Sugiere la propia artista que “las manifestaciones [del S.P.U.] en respuesta a
nuestras acciones llegan con escaso margen de maniobra”, y, en efecto, el
innegable cambio climático, los desastres ecológicos, la pérdida de la
biodiversidad, las mutaciones medioambientales, los procesos radicales de
desertificación y las diásporas masivas que implicará todo ello, es hoy una
realidad difícil de revertir. Lo es sin duda por lo que Ana Beltrá llama una
“ceguera vegetal”, es decir, el desinterés tanto de instituciones
gubernamentales como corporativas a la hora, no sólo de no reconocer su
papel fundamental en el problema, sino tampoco de poner en marcha una labor
de concienciación colectiva –especialmente en las zonas urbanas– que sea
capaz de dar una dimensión social al ecocidio del mundo vegetal. Pero dentro
de ese pequeño margen de maniobra, en los últimos años se han ensayado
numerosas propuestas tanto desde el activismo, la teoría crítica o las prácticas
culturales, en un intento de ubicar cuándo se impuso la imaginación urbanita
frente a un modelo de convivencia con el resto de seres vivos: por un lado, el
llamado Antropoceno, es decir el periodo de la historia que comienza en el
momento mismo en el que las grandes urbes mesopotámicas crecieron
masivamente a través de procesos de acumulación de recursos naturales
derivados de la Revolución Neolítica y que provocó que la Tierra entera fuera
poco a poco modificada por la mano humana; por el otro, el llamado
Capitaloceno o el periodo en el que el progreso derivado de la Revolución
Industrial y el régimen de acumulación capitalista ha terminado imponiendo un
límite inmediato a los recursos naturales del plantea.
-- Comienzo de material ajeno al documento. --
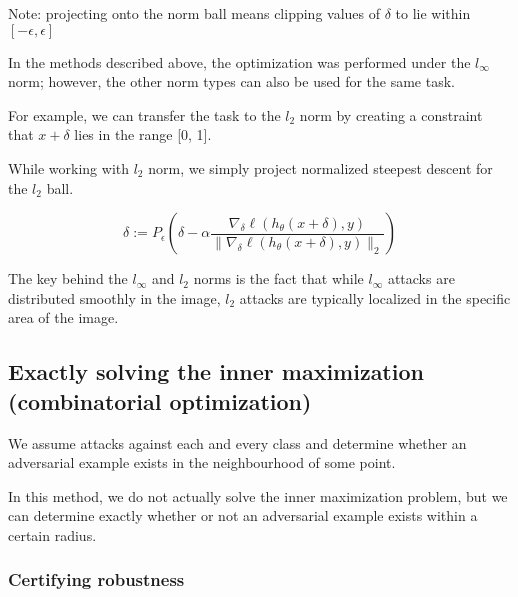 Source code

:Note: projecting onto the norm ball means clipping values of $\delta$ to lie within $[-\epsilon, \epsilon]$

In the methods described above, the optimization was performed under the $l_{\infty}$ norm; however, 
the other norm types can also be used for the same task.

For example, we can transfer the task to the $l_2$ norm by creating a constraint that $x+\delta$ lies in the range [0, 1].

While working with $l_2$ norm, we simply project normalized steepest descent for the $l_2$ ball. 

\[\delta := P_{\epsilon}\left(\delta - \alpha \frac{\nabla_{\delta} \ell(h_{\theta}(x + \delta), y)}{\|\nabla_{\delta} \ell(h_{\theta}(x + \delta), y)\|_2}\right)\]

The key behind the $l_\infty$ and $l_2$ norms is the fact that while $l_\infty$ attacks are distributed smoothly in the image, 
$l_2$ attacks are typically localized in the specific area of the image. 




\subsection{Exactly solving the inner maximization (combinatorial optimization)}

We assume attacks against each and every class and determine whether an 
adversarial example exists in the neighbourhood of some point.

In this method, we do not actually solve the inner maximization problem, but we can determine exactly whether or not an adversarial
example exists within a certain radius. 

\subsubsection{Certifying robustness}




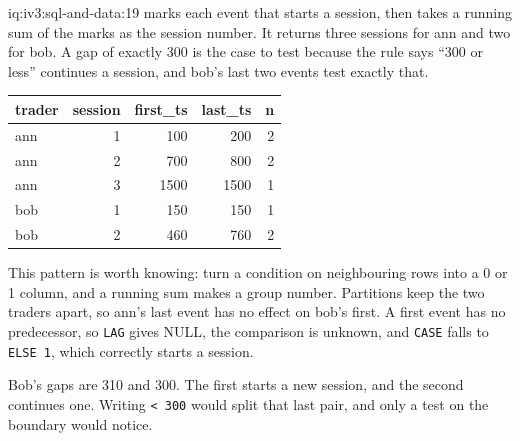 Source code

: \begin{solution}{iq:iv3:sql-and-data:19}
 marks each event that starts a session, then takes a running sum of the marks as the session number. It returns three sessions for ann and two for bob. A gap of exactly 300 is the case to test because the rule says ``300 or less'' continues a session, and bob's last two events test exactly that.
\label{lst:iv3:sq:sessions}
\begin{center}\small
\begin{tabular}{lrrrr}
trader & session & first\_ts & last\_ts & n\\\hline
ann & 1 & 100 & 200 & 2\\
ann & 2 & 700 & 800 & 2\\
ann & 3 & 1500 & 1500 & 1\\
bob & 1 & 150 & 150 & 1\\
bob & 2 & 460 & 760 & 2
\end{tabular}
\end{center}
This pattern is worth knowing: turn a condition on neighbouring rows into a 0 or 1 column, and a running sum makes a group number. Partitions keep the two traders apart, so ann's last event has no effect on bob's first. A first event has no predecessor, so \texttt{LAG} gives NULL, the comparison is unknown, and \texttt{CASE} falls to \texttt{ELSE 1}, which correctly starts a session.

Bob's gaps are 310 and 300. The first starts a new session, and the second continues one. Writing \texttt{< 300} would split that last pair, and only a test on the boundary would notice.

\end{solution}

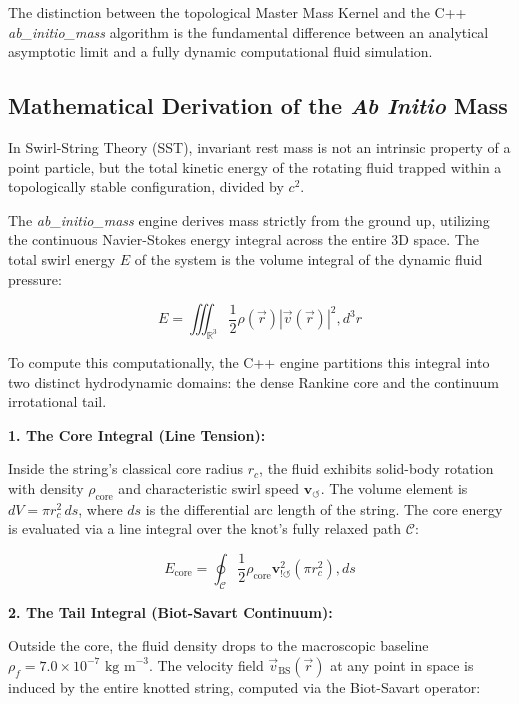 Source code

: \documentclass[11pt]{article}
\begin{document}
    
The distinction between the topological Master Mass Kernel and the C++ \textit{ab_initio_mass} algorithm is the fundamental difference between an analytical asymptotic limit and a fully dynamic computational fluid simulation.

\subsection*{Mathematical Derivation of the \textit{Ab Initio} Mass}

In Swirl-String Theory (SST), invariant rest mass is not an intrinsic property of a point particle, but the total kinetic energy of the rotating fluid trapped within a topologically stable configuration, divided by $c^2$.

The \textit{ab_initio_mass} engine derives mass strictly from the ground up, utilizing the continuous Navier-Stokes energy integral across the entire 3D space. The total swirl energy $E$ of the system is the volume integral of the dynamic fluid pressure:

\begin{equation}
E = \iiint_{\mathbb{R}^3} \frac{1}{2} \rho(\vec{r}) |\vec{v}(\vec{r})|^2 , d^3r
\end{equation}

To compute this computationally, the C++ engine partitions this integral into two distinct hydrodynamic domains: the dense Rankine core and the continuum irrotational tail.

\textbf{1. The Core Integral (Line Tension):}

Inside the string's classical core radius $r_c$, the fluid exhibits solid-body rotation with density $\rho_{\text{core}}$ and characteristic swirl speed $\mathbf{v}_{\!\boldsymbol{\circlearrowleft}}$. The volume element is $dV = \pi r_c^2 \, ds$, where $ds$ is the differential arc length of the string. The core energy is evaluated via a line integral over the knot's fully relaxed path $\mathcal{C}$:

\begin{equation}
E_{\text{core}} = \oint_{\mathcal{C}} \frac{1}{2} \rho_{\text{core}} \mathbf{v}_{!\boldsymbol{\circlearrowleft}}^2 \left(\pi r_c^2\right) , ds
\end{equation}

\textbf{2. The Tail Integral (Biot-Savart Continuum):}

Outside the core, the fluid density drops to the macroscopic baseline $\rho_{\!f} = 7.0 \times 10^{-7} \text{ kg m}^{-3}$. The velocity field $\vec{v}_{\text{BS}}(\vec{r})$ at any point in space is induced by the entire knotted string, computed via the Biot-Savart operator:
\end{document}
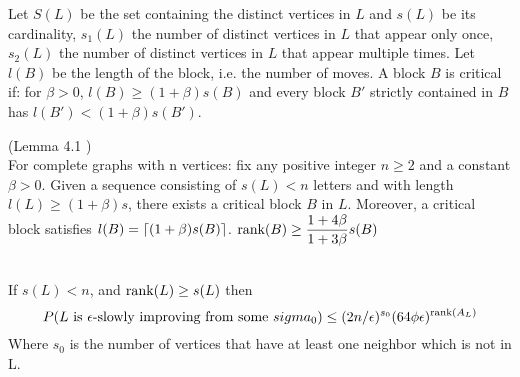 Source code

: Let $S(L)$ be the set containing the distinct vertices in $L$ and $s(L)$ be its cardinality, $s_1(L)$ the number of distinct vertices in $L$ that appear only once, $s_2(L)$ the number of distinct vertices in $L$ that appear multiple times. Let $l(B)$ be the length of the block, i.e. the number of moves.
A block $B$ is critical if: for $\beta > 0$, $l(B) \geq (1 + \beta)s(B)$ and every block $B'$ strictly contained in $B$ has $l(B') < (1+\beta)s(B')$.

\begin{lemma}
\label{critical}
(Lemma 4.1 \cite{angel2016local}) \\
For complete graphs with n vertices: fix any positive integer $n \geq 2$ and a constant $\beta > 0$. Given a sequence consisting of $s(L) < n$ letters and with length $l(L) \geq (1 +\beta)s$, there exists a critical block $B$ in $L$. Moreover, a critical block satisfies $l(B) = \lceil(1 + \beta)s(B)\rceil$.
$\text{rank}(B) \geq \dfrac{1+4\beta}{1 + 3\beta}s(B)$
\end{lemma} 

\begin{lemma} \leavevmode \\
\label{boundN}
If $s(L) < n$, and $\text{rank}(L) \geq s(L)$ then \\
\begin{equation*}
P(L \text{ is }\epsilon\text{-slowly improving from some }sigma_0)  \leq (2n/\epsilon)^{s_0}(64\phi\epsilon)^{\text{rank}(A_L)}
\end{equation*}
Where $s_0$ is the number of vertices that have at least one neighbor which is not in L. 
\end{lemma}

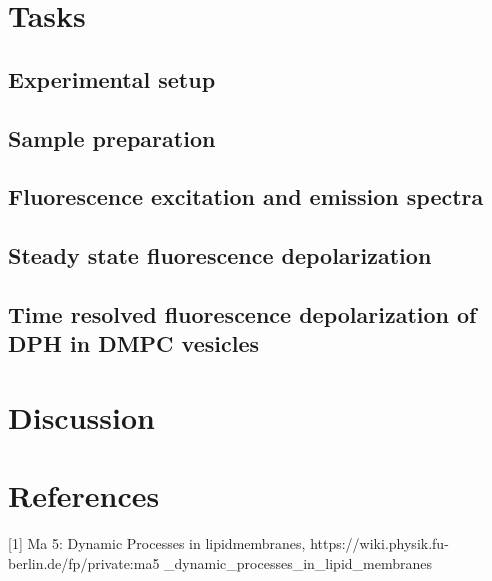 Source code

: \documentclass{article}
\begin{document}
\section{Tasks}
\subsection{Experimental setup}
\subsection{Sample preparation}
\subsection{Fluorescence excitation and emission spectra}
\subsection{Steady state fluorescence depolarization}
\subsection{Time resolved fluorescence depolarization of DPH in DMPC vesicles}
\section{Discussion}



\section*{References}

[1] Ma 5: Dynamic Processes in lipidmembranes, https://wiki.physik.fu-berlin.de/fp/private:ma5 \_dynamic\_processes\_in\_lipid\_membranes
\end{document}
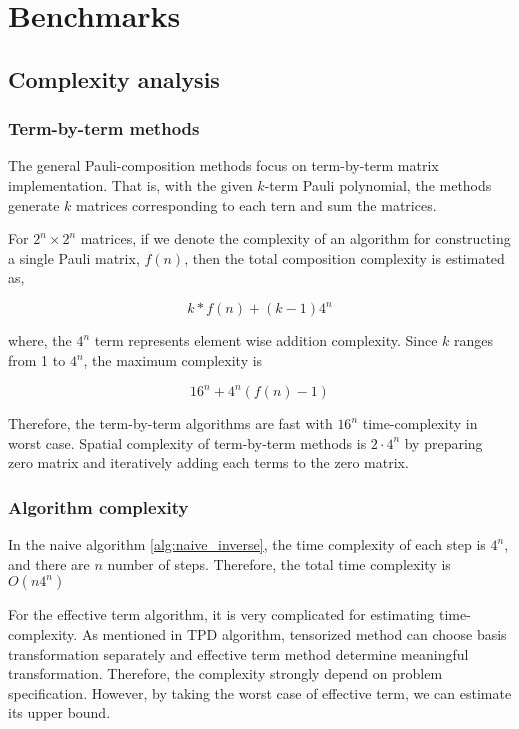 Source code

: \documentclass[twocolumn]{article}
\begin{document}
\section{Benchmarks}

\subsection{Complexity analysis}

\subsubsection{Term-by-term methods}

The general Pauli-composition methods focus on 
term-by-term matrix implementation. That is, with the given 
$k$-term Pauli polynomial, the methods generate $k$ matrices corresponding to 
each tern and sum the matrices.

For $2^n \times 2^n$ matrices, if we denote the complexity of an algorithm for constructing a single Pauli matrix,
$f(n)$, then the total composition complexity is estimated as,

\begin{equation}
    \label{eq:k-complexity}
    k * f(n) + (k-1) 4^n
\end{equation}

where, the $4^n$ term represents element wise addition complexity.
Since $k$ ranges from 1 to $4^n$, the maximum complexity is

\begin{equation}
    \label{eq:max_complexity}
    16^n + 4^n(f(n)-1)
\end{equation}

Therefore, the term-by-term algorithms are fast with $16^n$ time-complexity in worst case.
Spatial complexity of term-by-term methods is $2 \cdot 4^n$ by preparing 
zero matrix and iteratively adding each terms to the zero matrix.

\subsubsection{Algorithm complexity}

In the naive algorithm \ref{alg:naive_inverse},
the time complexity of each step is $4^n$, and there are $n$ 
number of steps. 
Therefore, the total time complexity is $O(n4^n)$

For the effective term algorithm,
it is very complicated for estimating time-complexity.
As mentioned in TPD algorithm, tensorized method can 
choose basis transformation separately\cite{Hantzko_2024}
and effective term method determine meaningful transformation.
Therefore, the complexity strongly depend on problem specification.
However, by taking the worst case of effective term, we can estimate its upper bound.
\end{document}
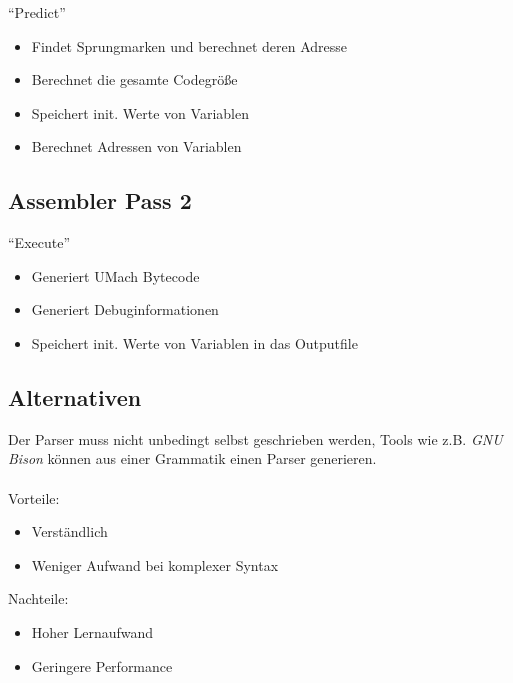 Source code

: \begin{frame}{\insertsection}{\insertsubsection}
    ``Predict''
    \begin{itemize}
        \item Findet Sprungmarken und berechnet deren Adresse
        \item Berechnet die gesamte Codegröße
        \item Speichert init. Werte von Variablen
        \item Berechnet Adressen von Variablen
    \end{itemize}
\end{frame}

\subsection{Assembler Pass 2}

\begin{frame}{\insertsection}{\insertsubsection}
    ``Execute''
    \begin{itemize}
        \item Generiert UMach Bytecode
        \item Generiert Debuginformationen
        \item Speichert init. Werte von Variablen in das Outputfile
    \end{itemize}
\end{frame}

\subsection{Alternativen}

\begin{frame}{\insertsection}{\insertsubsection}
    Der Parser muss nicht unbedingt selbst geschrieben werden,
    Tools wie z.B. \textit{GNU Bison} können aus einer Grammatik einen
    Parser generieren.\\~\\
    Vorteile:
    \begin{itemize}
        \item Verständlich
        \item Weniger Aufwand bei komplexer Syntax
    \end{itemize}
    Nachteile:
    \begin{itemize}
        \item Hoher Lernaufwand
        \item Geringere Performance
    \end{itemize}
\end{frame}

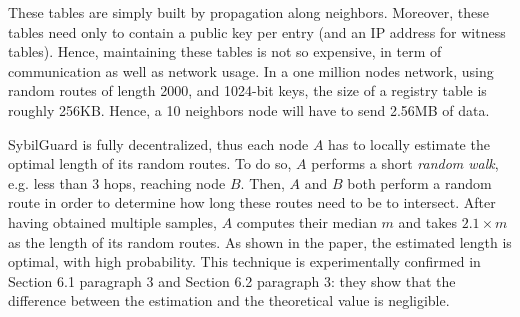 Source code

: \documentclass[a4paper,11pt]{article}
\begin{document}
These tables are simply built by propagation along neighbors.
Moreover, these tables need only to contain a public key per entry (and an IP address for witness tables). Hence,
maintaining these tables is not so expensive, in term of communication
as well as network usage. In a one million
nodes network, using random routes of length 2000, and 1024-bit
keys, the size of a registry table is roughly 256KB.  Hence, a 10 neighbors node will have to send 2.56MB of data.


SybilGuard is fully decentralized, thus each node $A$ has to locally
estimate the optimal length of its random routes.  To do so, $A$
performs a short \emph{random walk}, e.g. less than 3 hops, reaching
node $B$. Then, $A$ and $B$ both perform a random route in order to
determine how long these routes need to be to intersect.  After having
obtained multiple samples, $A$ computes their median $m$ and takes
$2.1 \times m$ as the length of its random routes. As shown in the
paper, the estimated length is optimal, with high probability. This
technique is experimentally confirmed in Section 6.1 paragraph 3 and
Section 6.2 paragraph 3: they show that the difference between the
estimation and the theoretical value is negligible.

\end{document}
Es ante esta dramática
coyuntura cuando Bruno Latour formula su proposición de un “parlamento de
las plantas”, un órgano decisorio que admita la participación directa de la
naturaleza en una democracia plena. Y son fruto de dicha idea las
ensoñaciones de Donna Haraway de un reencuentro entre especies o, incluso,
la posibilidad de imaginar una línea ucrónica que nos dirija a una suerte de
Bioceno.
Ahora bien, cabría decir que no basta proponer ideas que acaben alimentando
una moral ecológica del capital. Cuando, como ha señalado Arturo
Villavicencia, el mercado parece solucionarlo todo, incluida una oportunidad de
expansión utilizando el pretexto de una tragedia de escala mundial como la
destrucción del medioambiente; cuando, como ha observado Ramón del
Castillo, la naturaleza deja de convertirse en asunto político para devenir mero
objeto de adoración, corremos el riesgo de asistir a insólitas alianzas entre el
neoliberalismo y ciertas apuestas medioambientales que fortalezcan los
poderes que aún confían en la viabilidad de nuestro sistema económico. De lo
que se trataría, por tanto, no sería tanto de redefinir los protocolos de consumo,
sino de transformar radicalmente lo que Michel Serres llamó el “contrato
natural”. Por eso el S.P.U. surgiendo desde el interior de una hormigonera nos
ofrece una enseñanza crucial: aquella en la que las formas de organización
política que aspiraban a la emancipación de la explotación laboral se alían con
estas nuevas compañeras para elaborar juntas un nuevo relato utópico que
supere la convencional oposición entre lo natural y lo artificial, una convivencia
que sea capaz de dar nuevamente sentido al origen etimológico de cultura.
Desde esa trinchera, lo vegetal es político.